Dataset entries
::::::::

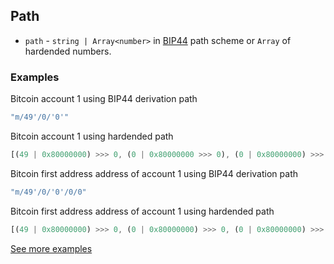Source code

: ## Path
- `path` - `string | Array<number>` in [BIP44](https://github.com/bitcoin/bips/blob/master/bip-0044.mediawiki) path scheme or `Array` of hardended numbers.
### Examples
Bitcoin account 1 using BIP44 derivation path
```javascript
"m/49'/0/'0'"
```
Bitcoin account 1 using hardended path
```javascript
[(49 | 0x80000000) >>> 0, (0 | 0x80000000 >>> 0), (0 | 0x80000000) >>> 0]
```
Bitcoin first address address of account 1 using BIP44 derivation path
```javascript
"m/49'/0/'0'/0/0"
```
Bitcoin first address address of account 1 using hardended path
```javascript
[(49 | 0x80000000) >>> 0, (0 | 0x80000000) >>> 0, (0 | 0x80000000) >>> 0, 0, 0]
```
[See more examples](https://github.com/trezor/trezor-core/blob/tsusanka/paths/docs/coins/README.md)

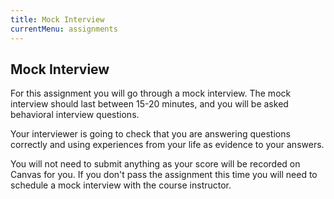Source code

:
 ```yaml
---
title: Mock Interview
currentMenu: assignments
---
```


## Mock Interview
For this assignment you will go through a mock interview. The mock interview should last between 15-20 minutes, and you will be asked behavioral interview questions.

Your interviewer is going to check that you are answering questions correctly and using experiences from your life as evidence to your answers.

You will not need to submit anything as your score will be recorded on Canvas for you. If you don't pass the assignment this time you will need to schedule a mock interview with the course instructor.
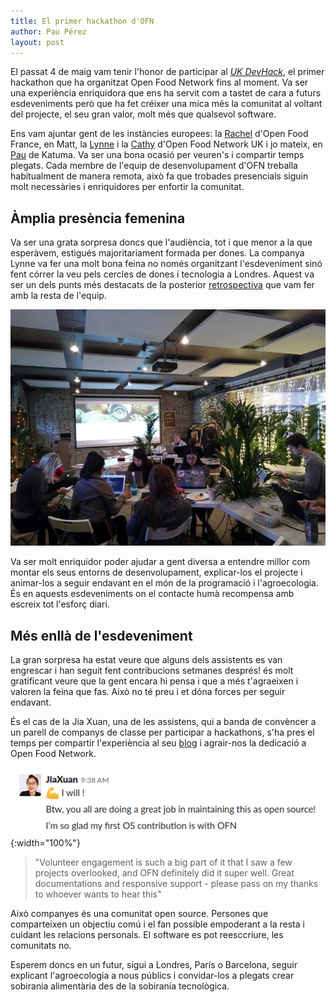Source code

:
 ```yaml
---
title: El primer hackathon d'OFN
author: Pau Pérez
layout: post
---
```


El passat 4 de maig vam tenir l'honor de participar al _[UK DevHack][devhack]_, el primer hackathon que ha organitzat Open Food Network fins al moment. Va ser una experiència enriquidora que ens ha servit com a tastet de cara a futurs esdeveniments però que ha fet créixer una mica més la comunitat al voltant del projecte, el seu gran valor, molt més que qualsevol software.

Ens vam ajuntar gent de les instàncies europees: la [Rachel][rachel] d'Open Food France, en Matt, la [Lynne][lynne] i la [Cathy][cathy] d'Open Food Network UK i jo mateix, en [Pau][pau] de Katuma. Va ser una bona ocasió per veuren's i compartir temps plegats. Cada membre de l'equip de desenvolupament d'OFN treballa habitualment de manera remota, això fa que trobades presencials siguin molt necessàries i enriquidores per enfortir la comunitat.

## Àmplia presència femenina

Va ser una grata sorpresa doncs que l'audiència, tot i que menor a la que esperàvem, estigués majoritariament formada per dones. La companya Lynne va fer una molt bona feina no només organitzant l'esdeveniment sinó fent córrer la veu pels cercles de dones i tecnologia a Londres. Aquest va ser un dels punts més destacats de la posterior [retrospectiva][retro] que vam fer amb la resta de l'equip.

![](/assets/post_images/2019/devhack.jpeg)

Va ser molt enriquidor poder ajudar a gent diversa a entendre millor com montar els seus entorns de desenvolupament, explicar-los el projecte i animar-los a seguir endavant en el món de la programació i l'agroecologia. És en aquests esdeveniments on el contacte humà recompensa amb escreix tot l'esforç diari.

## Més enllà de l'esdeveniment

La gran sorpresa ha estat veure que alguns dels assistents es van engrescar i han seguit fent contribucions setmanes després! és molt gratificant veure que la gent encara hi pensa i que a més t'agraeixen i valoren la feina que fas. Això no té preu i et dóna forces per seguir endavant.

És el cas de la Jia Xuan, una de les assistens, qui a banda de convèncer a un parell de companys de classe per participar a hackathons, s'ha pres el temps per compartir l'experiència al seu [blog][blog] i agrair-nos la dedicació a Open Food Network.

![](/assets/post_images/2019/xia_juan.png){:width="100%"}

> "Volunteer engagement is such a big part of it that I saw a few projects overlooked, and OFN definitely did it super well. Great documentations and responsive support - please pass on my thanks to whoever wants to hear this"

Això companyes és una comunitat open source. Persones que comparteixen un objectiu comú i el fan possible empoderant a la resta i cuidant les relacions personals. El software es pot reesccriure, les comunitats no.

Esperem doncs en un futur, sigui a Londres, París o Barcelona, seguir explicant l'agroecologia a nous públics i convidar-los a plegats crear sobirania alimentària des de la sobirania tecnològica.

[devhack]: https://about.openfoodnetwork.org.uk/blog/celebrating-our-first-devhack/
[rachel]: https://twitter.com/rachel_arn
[pau]: https://twitter.com/prez_pau
[lynne]: https://twitter.com/linndav
[cathy]: https://twitter.com/cathyospreys
[retro]: https://community.openfoodnetwork.org/t/global-gathering-day-8-uk-devhack-retrospective/1671
[blog]: https://medium.com/@idanceinbetween/my-first-hackathon-as-a-dev-43d1e0fcbb8a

::::::::

== EXERCISE REQUIREMENTS ==
Work through the entries above and report the number of lines that include "experiència", with nothing else.

== EXERCISE ANSWER ==
2